Exercise goal: Lines in the following data that contain the string "through" are to be counted. Report only their number.

Records for this task:
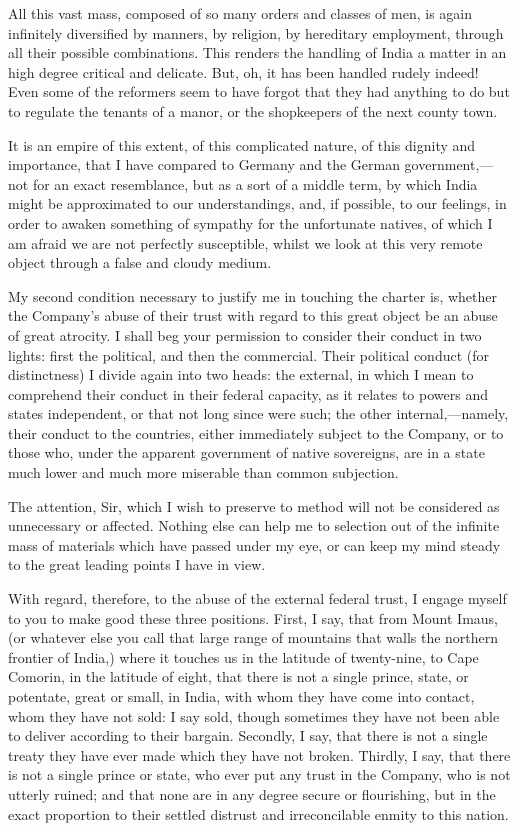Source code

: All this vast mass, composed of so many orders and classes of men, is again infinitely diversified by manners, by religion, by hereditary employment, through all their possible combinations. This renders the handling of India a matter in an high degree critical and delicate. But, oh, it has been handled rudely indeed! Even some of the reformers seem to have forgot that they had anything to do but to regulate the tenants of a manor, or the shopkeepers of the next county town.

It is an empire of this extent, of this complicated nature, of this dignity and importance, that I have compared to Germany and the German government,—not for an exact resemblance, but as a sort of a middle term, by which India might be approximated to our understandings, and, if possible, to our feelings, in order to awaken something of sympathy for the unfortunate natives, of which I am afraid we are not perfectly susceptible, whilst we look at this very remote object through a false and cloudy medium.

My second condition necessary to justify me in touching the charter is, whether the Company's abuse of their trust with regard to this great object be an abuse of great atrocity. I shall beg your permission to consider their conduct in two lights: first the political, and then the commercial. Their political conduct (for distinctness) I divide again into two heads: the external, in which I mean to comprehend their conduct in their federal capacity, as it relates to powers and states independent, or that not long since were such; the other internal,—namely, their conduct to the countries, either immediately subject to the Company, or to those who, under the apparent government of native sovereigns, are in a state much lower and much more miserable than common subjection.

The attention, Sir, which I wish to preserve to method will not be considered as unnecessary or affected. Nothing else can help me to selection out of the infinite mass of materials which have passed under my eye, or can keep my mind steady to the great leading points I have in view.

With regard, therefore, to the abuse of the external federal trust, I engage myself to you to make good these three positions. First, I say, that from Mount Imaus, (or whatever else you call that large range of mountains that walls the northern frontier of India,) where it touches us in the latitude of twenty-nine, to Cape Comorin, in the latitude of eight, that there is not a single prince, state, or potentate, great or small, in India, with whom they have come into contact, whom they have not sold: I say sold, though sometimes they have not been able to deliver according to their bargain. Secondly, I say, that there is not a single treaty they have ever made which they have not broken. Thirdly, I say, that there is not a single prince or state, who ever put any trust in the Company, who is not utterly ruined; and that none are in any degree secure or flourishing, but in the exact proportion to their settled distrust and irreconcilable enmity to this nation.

==

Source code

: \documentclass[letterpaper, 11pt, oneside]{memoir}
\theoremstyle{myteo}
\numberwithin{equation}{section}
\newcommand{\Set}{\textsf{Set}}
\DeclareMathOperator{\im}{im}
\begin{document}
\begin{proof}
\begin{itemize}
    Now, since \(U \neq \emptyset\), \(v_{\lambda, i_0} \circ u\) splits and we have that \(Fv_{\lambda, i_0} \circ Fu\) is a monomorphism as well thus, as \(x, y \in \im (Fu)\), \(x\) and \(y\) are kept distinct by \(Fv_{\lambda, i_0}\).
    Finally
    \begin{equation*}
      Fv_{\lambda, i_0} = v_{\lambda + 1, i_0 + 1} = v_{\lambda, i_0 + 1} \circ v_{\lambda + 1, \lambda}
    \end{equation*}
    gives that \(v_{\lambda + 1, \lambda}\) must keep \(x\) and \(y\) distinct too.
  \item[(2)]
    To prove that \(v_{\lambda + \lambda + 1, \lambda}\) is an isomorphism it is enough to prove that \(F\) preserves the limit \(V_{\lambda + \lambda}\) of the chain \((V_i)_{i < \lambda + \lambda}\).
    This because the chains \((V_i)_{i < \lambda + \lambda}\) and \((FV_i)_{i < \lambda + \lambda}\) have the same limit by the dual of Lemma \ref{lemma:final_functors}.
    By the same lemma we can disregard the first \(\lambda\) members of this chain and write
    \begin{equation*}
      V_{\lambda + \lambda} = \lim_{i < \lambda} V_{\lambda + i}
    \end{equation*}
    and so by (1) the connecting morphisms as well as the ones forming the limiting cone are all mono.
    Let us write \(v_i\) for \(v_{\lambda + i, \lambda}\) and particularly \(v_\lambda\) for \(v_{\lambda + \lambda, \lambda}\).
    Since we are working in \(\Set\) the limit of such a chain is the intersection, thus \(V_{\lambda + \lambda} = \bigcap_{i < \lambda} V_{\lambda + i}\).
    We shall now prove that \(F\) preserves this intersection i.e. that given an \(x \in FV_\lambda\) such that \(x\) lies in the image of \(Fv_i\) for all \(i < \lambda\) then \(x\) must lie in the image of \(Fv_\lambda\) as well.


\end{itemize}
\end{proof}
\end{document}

Solution to this task: 2